By the time Shen Yan and Qin Lanyue reached the south lodgings again, the front passage had grown louder.

Not openly chaotic.

Just wrong.

Too many voices speaking in lowered tones.

Too much attention pretending not to exist.

The woman at the front counter was no longer counting coins. She stood half out from behind the desk, craning her neck toward the back corridor with the irritated fascination of someone who resented trouble but disliked missing it even more.

When she saw Shen Yan and Qin Lanyue come in fast, her expression changed.

Not surprise.

Recognition.

Bad.

Shen Yan did not slow. "Who went in?"

The woman frowned. "You don't bark at me in my own—"

Qin Lanyue slapped silver on the counter.

The woman's eyes dropped to it instantly.

Good.

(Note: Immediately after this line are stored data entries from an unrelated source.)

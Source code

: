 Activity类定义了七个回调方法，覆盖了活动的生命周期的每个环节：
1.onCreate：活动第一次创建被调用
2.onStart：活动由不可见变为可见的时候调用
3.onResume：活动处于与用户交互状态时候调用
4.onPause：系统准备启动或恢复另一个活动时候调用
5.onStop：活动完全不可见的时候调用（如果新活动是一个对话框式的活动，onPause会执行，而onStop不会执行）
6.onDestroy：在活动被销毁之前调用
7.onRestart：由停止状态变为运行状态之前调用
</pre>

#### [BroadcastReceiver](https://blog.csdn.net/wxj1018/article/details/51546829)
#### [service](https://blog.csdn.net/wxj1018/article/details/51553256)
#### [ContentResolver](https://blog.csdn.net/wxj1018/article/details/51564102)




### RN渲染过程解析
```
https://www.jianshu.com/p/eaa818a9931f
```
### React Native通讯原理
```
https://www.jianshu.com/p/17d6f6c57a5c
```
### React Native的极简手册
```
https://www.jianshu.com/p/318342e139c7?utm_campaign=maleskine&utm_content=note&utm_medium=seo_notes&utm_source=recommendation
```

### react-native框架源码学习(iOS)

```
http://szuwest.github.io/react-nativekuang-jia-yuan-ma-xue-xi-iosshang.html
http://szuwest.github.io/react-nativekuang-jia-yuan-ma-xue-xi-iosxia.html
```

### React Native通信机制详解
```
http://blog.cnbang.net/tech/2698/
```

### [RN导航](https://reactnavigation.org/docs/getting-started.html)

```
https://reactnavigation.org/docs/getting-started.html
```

Principles remained properly priced.

"Three men," she said. "No—four. Went to the back row. One stayed near the hall turn. They said it was private debt."

"Did they leave?"

She hesitated.

That was answer enough.

Shen Yan was already moving.

The corridor boards complained underfoot as they cut through the inner passage. Voices leaked from half-open rooms, then stopped as doors quietly reconsidered their relationship with curiosity. Someone farther down muttered, "I told him those west-road people would bring knives," and was shushed by someone wiser.

Back row.

Third door from the end.

Open.

Not wide.

Just enough to announce that privacy had failed.

Qin Lanyue reached it first and flattened briefly to the frame, listening.

No movement inside.

No voices.

No struggle now.

Only the faint shift of lamp flame and something else beneath it—blood.

Not much.

Still enough.

She looked once at Shen Yan.

He saw it in her face and already knew.

They entered.

The room had been turned over fast and badly.

The narrow bed had been shoved half askew. One blanket hung to the floor. The stool lay on its side. The basin had cracked against the wall and spread a dark fan of water and old sediment across the floorboards. Han Wei's table had been dragged and partially split at one leg, one of the bundles torn open and spilling ordinary travel junk.

But not the one that mattered.

Shen Yan's gaze moved once over the room and found the important absences at once.

Han Wei: gone.

Knife: gone.

Dust bundle: gone.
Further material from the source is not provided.